From the listing below, extract every line containing "between".
═════ Exercise data
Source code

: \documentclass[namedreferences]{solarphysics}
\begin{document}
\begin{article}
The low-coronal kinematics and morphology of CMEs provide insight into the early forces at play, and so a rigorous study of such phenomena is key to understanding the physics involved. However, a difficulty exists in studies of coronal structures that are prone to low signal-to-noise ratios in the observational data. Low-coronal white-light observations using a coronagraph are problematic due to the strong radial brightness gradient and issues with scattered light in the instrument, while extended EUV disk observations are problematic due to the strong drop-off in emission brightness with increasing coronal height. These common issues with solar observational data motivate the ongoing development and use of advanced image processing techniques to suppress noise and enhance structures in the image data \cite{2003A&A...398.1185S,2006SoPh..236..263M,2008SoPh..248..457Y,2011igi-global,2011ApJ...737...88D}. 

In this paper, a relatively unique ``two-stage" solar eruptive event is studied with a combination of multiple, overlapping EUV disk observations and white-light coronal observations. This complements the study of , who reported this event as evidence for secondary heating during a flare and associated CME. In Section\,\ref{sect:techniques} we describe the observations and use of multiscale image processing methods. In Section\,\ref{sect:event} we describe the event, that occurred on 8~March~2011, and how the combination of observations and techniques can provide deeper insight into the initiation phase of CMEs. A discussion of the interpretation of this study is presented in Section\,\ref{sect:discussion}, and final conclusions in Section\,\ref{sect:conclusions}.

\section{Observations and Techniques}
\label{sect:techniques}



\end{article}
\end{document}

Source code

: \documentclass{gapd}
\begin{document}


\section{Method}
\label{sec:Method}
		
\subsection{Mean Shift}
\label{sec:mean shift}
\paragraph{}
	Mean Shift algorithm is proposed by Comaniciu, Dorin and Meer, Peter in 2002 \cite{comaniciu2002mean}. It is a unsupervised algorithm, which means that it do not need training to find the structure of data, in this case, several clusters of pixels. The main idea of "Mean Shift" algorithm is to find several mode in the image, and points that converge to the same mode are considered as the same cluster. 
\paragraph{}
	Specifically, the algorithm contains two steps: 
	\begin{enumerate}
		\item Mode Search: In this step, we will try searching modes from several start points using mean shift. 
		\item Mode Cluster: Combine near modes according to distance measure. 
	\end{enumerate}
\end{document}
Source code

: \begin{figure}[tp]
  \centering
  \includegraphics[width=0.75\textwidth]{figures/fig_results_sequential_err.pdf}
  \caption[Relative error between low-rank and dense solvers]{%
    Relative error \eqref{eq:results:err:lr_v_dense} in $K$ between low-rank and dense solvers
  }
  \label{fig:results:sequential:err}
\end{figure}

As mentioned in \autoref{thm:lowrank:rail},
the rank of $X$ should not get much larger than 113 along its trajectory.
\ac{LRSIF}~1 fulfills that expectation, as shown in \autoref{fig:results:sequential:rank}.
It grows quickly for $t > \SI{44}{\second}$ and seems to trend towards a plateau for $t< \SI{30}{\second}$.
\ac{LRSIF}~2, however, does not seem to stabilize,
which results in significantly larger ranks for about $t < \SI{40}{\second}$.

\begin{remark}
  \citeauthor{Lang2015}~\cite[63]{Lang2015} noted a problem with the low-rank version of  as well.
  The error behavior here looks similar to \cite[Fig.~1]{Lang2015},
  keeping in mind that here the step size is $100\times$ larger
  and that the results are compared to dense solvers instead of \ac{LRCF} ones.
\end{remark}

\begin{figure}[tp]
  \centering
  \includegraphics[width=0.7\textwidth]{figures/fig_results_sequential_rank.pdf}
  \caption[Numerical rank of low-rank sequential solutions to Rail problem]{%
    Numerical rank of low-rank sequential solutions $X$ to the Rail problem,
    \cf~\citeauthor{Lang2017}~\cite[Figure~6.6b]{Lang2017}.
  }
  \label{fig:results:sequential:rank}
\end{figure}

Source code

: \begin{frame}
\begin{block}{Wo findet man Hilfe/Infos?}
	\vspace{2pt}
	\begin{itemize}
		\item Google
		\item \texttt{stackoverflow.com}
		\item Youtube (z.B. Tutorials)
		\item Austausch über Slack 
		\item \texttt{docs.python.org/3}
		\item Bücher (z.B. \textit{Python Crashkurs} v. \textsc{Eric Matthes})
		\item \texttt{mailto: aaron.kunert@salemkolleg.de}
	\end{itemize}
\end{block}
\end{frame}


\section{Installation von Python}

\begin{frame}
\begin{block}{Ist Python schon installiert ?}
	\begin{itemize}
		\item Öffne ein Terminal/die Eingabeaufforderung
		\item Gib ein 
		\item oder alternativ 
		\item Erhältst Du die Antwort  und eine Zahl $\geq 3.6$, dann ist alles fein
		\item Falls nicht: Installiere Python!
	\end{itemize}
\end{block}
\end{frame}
══════════
Result:
  \caption[Relative error between low-rank and dense solvers]{%
    Relative error \eqref{eq:results:err:lr_v_dense} in $K$ between low-rank and dense solvers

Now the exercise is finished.